[Task to carry out]:
In the copy you make of the entries, no picture should appear, and every word must match.

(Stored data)
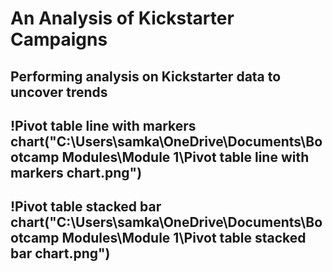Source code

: # An Analysis of Kickstarter Campaigns
Performing analysis on Kickstarter data to uncover trends
---
!Pivot table line with markers chart("C:\Users\samka\OneDrive\Documents\Bootcamp Modules\Module 1\Pivot table line with markers chart.png")
---
!Pivot table stacked bar chart("C:\Users\samka\OneDrive\Documents\Bootcamp Modules\Module 1\Pivot table stacked bar chart.png")
---
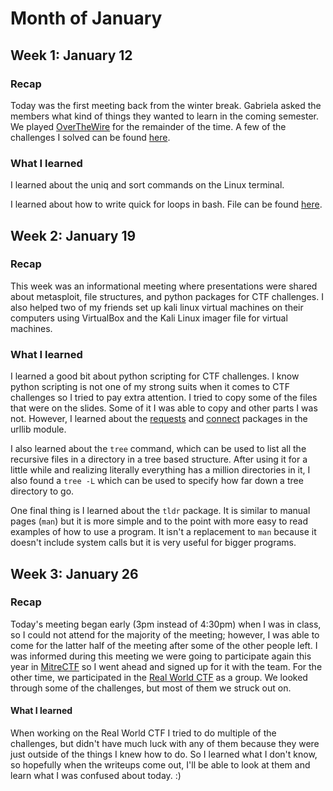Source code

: # Month of January

## Week 1: January 12

### Recap

Today was the first meeting back from the winter break. Gabriela asked the members what kind of things they wanted to learn in the coming semester. We played [OverTheWire](https://overthewire.org) for the remainder of the time. A few of the challenges I solved can be found [here](/Practice/OverTheWire).

### What I learned

I learned about the uniq and sort commands on the Linux terminal.

I learned about how to write quick for loops in bash. File can be found [here](/Practice/OverTheWire/bash_commands.txt).

## Week 2: January 19

### Recap

This week was an informational meeting where presentations were shared about metasploit, file structures, and python packages for CTF challenges. I also helped two of my friends set up kali linux virtual machines on their computers using VirtualBox and the Kali Linux imager file for virtual machines.

### What I learned

I learned a good bit about python scripting for CTF challenges. I know python scripting is not one of my strong suits when it comes to CTF challenges so I tried to pay extra attention. I tried to copy some of the files that were on the slides. Some of it I was able to copy and other parts I was not. However, I learned about the [requests](python_requests.py) and [connect](python_connect.py) packages in the urllib module.

I also learned about the `tree` command, which can be used to list all the recursive files in a directory in a tree based structure. After using it for a little while and realizing literally everything has a million directories in it, I also found a `tree -L` which can be used to specify how far down a tree directory to go.  

One final thing is I learned about the `tldr` package. It is similar to manual pages (`man`) but it is more simple and to the point with more easy to read examples of how to use a program. It isn't a replacement to `man` because it doesn't include system calls but it is very useful for bigger programs.

## Week 3: January 26

### Recap

Today's meeting began early (3pm instead of 4:30pm) when I was in class, so I could not attend for the majority of the meeting; however, I was able to come for the latter half of the meeting after some of the other people left. I was informed during this meeting we were going to participate again this year in [MitreCTF](https://mitre-engenuity.org/growing-impact/ectf-embedded-capture-the-flag/) so I went ahead and signed up for it with the team. For the other time, we participated in the [Real World CTF](https://realworldctf.com/) as a group. We looked through some of the challenges, but most of them we struck out on.

#### What I learned

When working on the Real World CTF I tried to do multiple of the challenges, but didn't have much luck with any of them because they were just outside of the things I knew how to do. So I learned what I don't know, so hopefully when the writeups come out, I'll be able to look at them and learn what I was confused about today. :)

[Completed exercise]:
Source code

: # An Analysis of Kickstarter Campaigns
Performing analysis on Kickstarter data to uncover trends
---
!Pivot table line with markers chart("C:\Users\samka\OneDrive\Documents\Bootcamp Modules\Module 1\Pivot table line with markers chart.png")
---
!Pivot table stacked bar chart("C:\Users\samka\OneDrive\Documents\Bootcamp Modules\Module 1\Pivot table stacked bar chart.png")
---
Source code

: # Month of January

## Week 1: January 12

### Recap

Today was the first meeting back from the winter break. Gabriela asked the members what kind of things they wanted to learn in the coming semester. We played [OverTheWire](https://overthewire.org) for the remainder of the time. A few of the challenges I solved can be found [here](/Practice/OverTheWire).

### What I learned

I learned about the uniq and sort commands on the Linux terminal.

I learned about how to write quick for loops in bash. File can be found [here](/Practice/OverTheWire/bash_commands.txt).

## Week 2: January 19

### Recap

This week was an informational meeting where presentations were shared about metasploit, file structures, and python packages for CTF challenges. I also helped two of my friends set up kali linux virtual machines on their computers using VirtualBox and the Kali Linux imager file for virtual machines.

### What I learned

I learned a good bit about python scripting for CTF challenges. I know python scripting is not one of my strong suits when it comes to CTF challenges so I tried to pay extra attention. I tried to copy some of the files that were on the slides. Some of it I was able to copy and other parts I was not. However, I learned about the [requests](python_requests.py) and [connect](python_connect.py) packages in the urllib module.

I also learned about the `tree` command, which can be used to list all the recursive files in a directory in a tree based structure. After using it for a little while and realizing literally everything has a million directories in it, I also found a `tree -L` which can be used to specify how far down a tree directory to go.  

One final thing is I learned about the `tldr` package. It is similar to manual pages (`man`) but it is more simple and to the point with more easy to read examples of how to use a program. It isn't a replacement to `man` because it doesn't include system calls but it is very useful for bigger programs.

## Week 3: January 26

### Recap

Today's meeting began early (3pm instead of 4:30pm) when I was in class, so I could not attend for the majority of the meeting; however, I was able to come for the latter half of the meeting after some of the other people left. I was informed during this meeting we were going to participate again this year in [MitreCTF](https://mitre-engenuity.org/growing-impact/ectf-embedded-capture-the-flag/) so I went ahead and signed up for it with the team. For the other time, we participated in the [Real World CTF](https://realworldctf.com/) as a group. We looked through some of the challenges, but most of them we struck out on.

#### What I learned

When working on the Real World CTF I tried to do multiple of the challenges, but didn't have much luck with any of them because they were just outside of the things I knew how to do. So I learned what I don't know, so hopefully when the writeups come out, I'll be able to look at them and learn what I was confused about today. :)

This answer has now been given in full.